Open HzfFrank opened 1 year ago
I solved it after I changed to use cuda 11.7, maybe this project doesn't support the latest version of cuda, if someone can run it on the latest version of cuda, I'll appreciate it a lot if you can share it
I meet the same case : ( My GPU is RTX4090, with cuda 12.1. I could not solve this problem : (
Similar error when running python -c "import dflex"
after installation.
RTX 4090 with cuda 11.6.
Btw, I also failed to build dflex
on A100.
After changing my cuda to 11.7, the problem still exists. RTX 3060 with cuda 11.7, pytorch 1.11.0
same issue here window11 CUDA12.2 python3.8 torch2.2.0
The issue is because this line here assumes the minimum compute capability is 35 https://github.com/NVlabs/DiffRL/blob/a4c0dd1696d3c3b885ce85a3cb64370b580cb913/dflex/dflex/adjoint.py#L1860-L1861 However after Cuda12, the minimum support version is 50: https://forums.developer.nvidia.com/t/nvcc-fatal-unsupported-gpu-architecture-compute-35/247815
I solve the issue after chance this line to:
cuda_flags = ['-gencode=arch=compute_86,code=compute_86']

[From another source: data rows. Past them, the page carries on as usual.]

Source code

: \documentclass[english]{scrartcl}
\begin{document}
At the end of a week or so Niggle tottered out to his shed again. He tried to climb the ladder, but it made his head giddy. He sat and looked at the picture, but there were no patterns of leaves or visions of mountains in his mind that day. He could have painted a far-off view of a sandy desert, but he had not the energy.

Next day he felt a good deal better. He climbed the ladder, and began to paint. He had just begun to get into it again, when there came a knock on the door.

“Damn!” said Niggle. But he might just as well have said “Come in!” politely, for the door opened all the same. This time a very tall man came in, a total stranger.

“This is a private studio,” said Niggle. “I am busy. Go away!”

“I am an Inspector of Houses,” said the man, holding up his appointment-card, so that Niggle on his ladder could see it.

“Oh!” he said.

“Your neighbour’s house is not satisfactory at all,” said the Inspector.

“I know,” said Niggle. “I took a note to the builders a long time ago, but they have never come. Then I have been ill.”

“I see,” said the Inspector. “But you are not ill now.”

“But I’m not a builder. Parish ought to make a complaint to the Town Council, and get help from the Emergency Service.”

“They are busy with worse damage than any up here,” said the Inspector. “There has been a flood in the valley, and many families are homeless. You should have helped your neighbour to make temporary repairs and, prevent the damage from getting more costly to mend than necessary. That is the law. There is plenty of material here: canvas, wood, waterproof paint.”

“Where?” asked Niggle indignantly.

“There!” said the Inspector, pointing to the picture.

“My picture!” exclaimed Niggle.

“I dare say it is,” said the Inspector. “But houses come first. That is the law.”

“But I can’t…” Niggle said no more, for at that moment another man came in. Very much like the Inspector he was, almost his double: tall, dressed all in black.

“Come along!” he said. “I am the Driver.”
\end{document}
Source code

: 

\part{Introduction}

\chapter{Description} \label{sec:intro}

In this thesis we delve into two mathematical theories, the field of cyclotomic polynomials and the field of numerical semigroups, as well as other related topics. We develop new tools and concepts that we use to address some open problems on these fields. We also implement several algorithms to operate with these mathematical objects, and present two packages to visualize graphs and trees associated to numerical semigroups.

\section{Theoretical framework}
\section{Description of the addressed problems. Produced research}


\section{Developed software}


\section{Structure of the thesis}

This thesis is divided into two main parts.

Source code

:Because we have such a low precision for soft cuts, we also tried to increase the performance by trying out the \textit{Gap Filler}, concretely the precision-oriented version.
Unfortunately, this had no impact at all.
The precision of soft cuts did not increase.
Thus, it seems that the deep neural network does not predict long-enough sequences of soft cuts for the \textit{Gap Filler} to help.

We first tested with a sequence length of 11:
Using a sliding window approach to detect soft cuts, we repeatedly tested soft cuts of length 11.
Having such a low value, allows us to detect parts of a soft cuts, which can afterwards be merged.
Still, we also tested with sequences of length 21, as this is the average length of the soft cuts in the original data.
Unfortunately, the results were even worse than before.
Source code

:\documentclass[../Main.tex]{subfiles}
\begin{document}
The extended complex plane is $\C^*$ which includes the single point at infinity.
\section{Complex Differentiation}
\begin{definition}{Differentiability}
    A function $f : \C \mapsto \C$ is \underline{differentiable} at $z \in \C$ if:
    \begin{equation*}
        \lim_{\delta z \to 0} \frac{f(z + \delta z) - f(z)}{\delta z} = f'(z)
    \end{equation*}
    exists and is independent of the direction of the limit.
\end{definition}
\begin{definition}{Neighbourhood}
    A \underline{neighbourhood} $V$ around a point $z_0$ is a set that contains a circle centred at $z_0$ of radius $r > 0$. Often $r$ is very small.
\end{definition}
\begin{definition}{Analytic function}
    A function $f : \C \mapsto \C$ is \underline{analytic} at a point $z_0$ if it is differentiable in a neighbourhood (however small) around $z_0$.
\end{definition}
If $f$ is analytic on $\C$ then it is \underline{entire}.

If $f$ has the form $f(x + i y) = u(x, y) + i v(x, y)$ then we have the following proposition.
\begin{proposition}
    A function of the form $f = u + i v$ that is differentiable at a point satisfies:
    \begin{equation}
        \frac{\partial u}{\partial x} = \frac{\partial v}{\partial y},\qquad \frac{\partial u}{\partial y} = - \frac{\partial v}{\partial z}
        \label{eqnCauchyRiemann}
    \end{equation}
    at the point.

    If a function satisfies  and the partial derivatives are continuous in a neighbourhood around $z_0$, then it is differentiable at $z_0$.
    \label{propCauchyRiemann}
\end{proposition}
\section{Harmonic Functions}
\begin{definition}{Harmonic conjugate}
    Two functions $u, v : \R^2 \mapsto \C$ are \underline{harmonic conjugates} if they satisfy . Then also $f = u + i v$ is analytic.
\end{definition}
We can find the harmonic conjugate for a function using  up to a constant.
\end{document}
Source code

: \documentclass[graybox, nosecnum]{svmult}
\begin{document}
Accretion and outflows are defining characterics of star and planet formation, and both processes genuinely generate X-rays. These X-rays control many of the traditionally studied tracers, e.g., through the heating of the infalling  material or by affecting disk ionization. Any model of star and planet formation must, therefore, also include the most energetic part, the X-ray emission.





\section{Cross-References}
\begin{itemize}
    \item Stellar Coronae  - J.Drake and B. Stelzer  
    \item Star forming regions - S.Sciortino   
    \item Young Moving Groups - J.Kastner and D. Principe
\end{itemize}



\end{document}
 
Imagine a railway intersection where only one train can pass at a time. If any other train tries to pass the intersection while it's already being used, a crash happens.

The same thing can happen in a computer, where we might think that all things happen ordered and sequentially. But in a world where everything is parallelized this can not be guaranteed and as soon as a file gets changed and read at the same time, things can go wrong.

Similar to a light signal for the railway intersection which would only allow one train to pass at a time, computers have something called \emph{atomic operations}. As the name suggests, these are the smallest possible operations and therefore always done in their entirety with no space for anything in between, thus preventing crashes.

I'm using CUDA12.2 and pytorch2.3.1 with RTX3060 on Ubuntu20.04 LST
I Found this link is also helpful https://stackoverflow.com/questions/68496906/pytorch-installation-for-different-cuda-architectures
I installed the pytorch using
conda install pytorch==1.13.1 torchvision==0.14.1 torchaudio==0.13.1 pytorch-cuda=11.7 -c pytorch -c nvidia
in the cuda12.2, NVIDIA 4090, ubuntu20.04 system.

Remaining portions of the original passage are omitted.